Wednesday 15 August 2012

Crime and Punishment

Today, I came to school looking like the living dead.

Kinda like this. But less classy.

What was the cause of all this stress, you may ask? Well, my professional teaching identity was in crisis (as it always is on placement). One class just kept getting the better of me every time, and whilst I was learning a heap about running prac lessons in Science and so on, the constant chattering, bad behavior, moving around the room, and refusal to do work was begin to grate. My mentor teacher sat me down and had a 'tough-love' chat. I needed to raise my voice more often. I needed to follow through on consequences. I needed a seating plan. All good suggestions, and all ones I was very willing to do. But speaking about classroom management and then actually doing it are two very, very different things (at least for me)

So at home I stressed. I tried to imagine myself in all the scenarios with the class. I stressed as I thought about trying to confront a student and having a power struggle ensue. I have always warned students, moved them away from other students, told them off, chatted to them after class, and used my physical presence to stop them from misbehaving. But I had not, as of yet, given out any detentions or escalated anything beyond just the classroom.

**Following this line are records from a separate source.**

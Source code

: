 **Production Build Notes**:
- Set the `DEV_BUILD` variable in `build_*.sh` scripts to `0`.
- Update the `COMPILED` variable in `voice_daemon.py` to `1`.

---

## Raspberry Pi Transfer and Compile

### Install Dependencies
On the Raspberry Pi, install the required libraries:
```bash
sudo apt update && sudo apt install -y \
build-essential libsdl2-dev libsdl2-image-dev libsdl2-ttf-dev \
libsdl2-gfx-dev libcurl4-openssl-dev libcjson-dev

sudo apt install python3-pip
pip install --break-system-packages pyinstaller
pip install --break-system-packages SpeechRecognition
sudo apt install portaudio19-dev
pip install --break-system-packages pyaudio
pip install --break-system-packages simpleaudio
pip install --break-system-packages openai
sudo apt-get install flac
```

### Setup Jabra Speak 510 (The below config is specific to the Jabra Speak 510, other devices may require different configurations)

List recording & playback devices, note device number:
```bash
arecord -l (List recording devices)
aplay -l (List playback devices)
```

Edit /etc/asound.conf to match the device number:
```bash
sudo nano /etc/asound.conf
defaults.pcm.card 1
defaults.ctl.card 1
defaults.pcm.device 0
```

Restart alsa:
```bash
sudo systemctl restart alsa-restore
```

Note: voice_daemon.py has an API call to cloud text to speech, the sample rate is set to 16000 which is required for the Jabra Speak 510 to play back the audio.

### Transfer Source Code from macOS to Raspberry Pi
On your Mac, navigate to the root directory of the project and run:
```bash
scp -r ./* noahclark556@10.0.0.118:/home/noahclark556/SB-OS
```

And today, I finally did it. I followed through on a consequence, I gave out a largish punishment, I called parents, I filled out the paperwork, I sat down and organised my detention time. Did I feel bad? A little! But more then that, I had this sweet sense of relief that I had acted how I said I would, and that I had finally chosen to act as the teacher in the room. I had maintained my dignity, acted professionally, and my colleagues had backed me up 100%. It was a lightbulb moment, those positive ones where you feel maybe, just maybe, you CAN be a teacher, you CAN handle the many different aspects of classroom life, you CAN make a difference.

Lesson learned.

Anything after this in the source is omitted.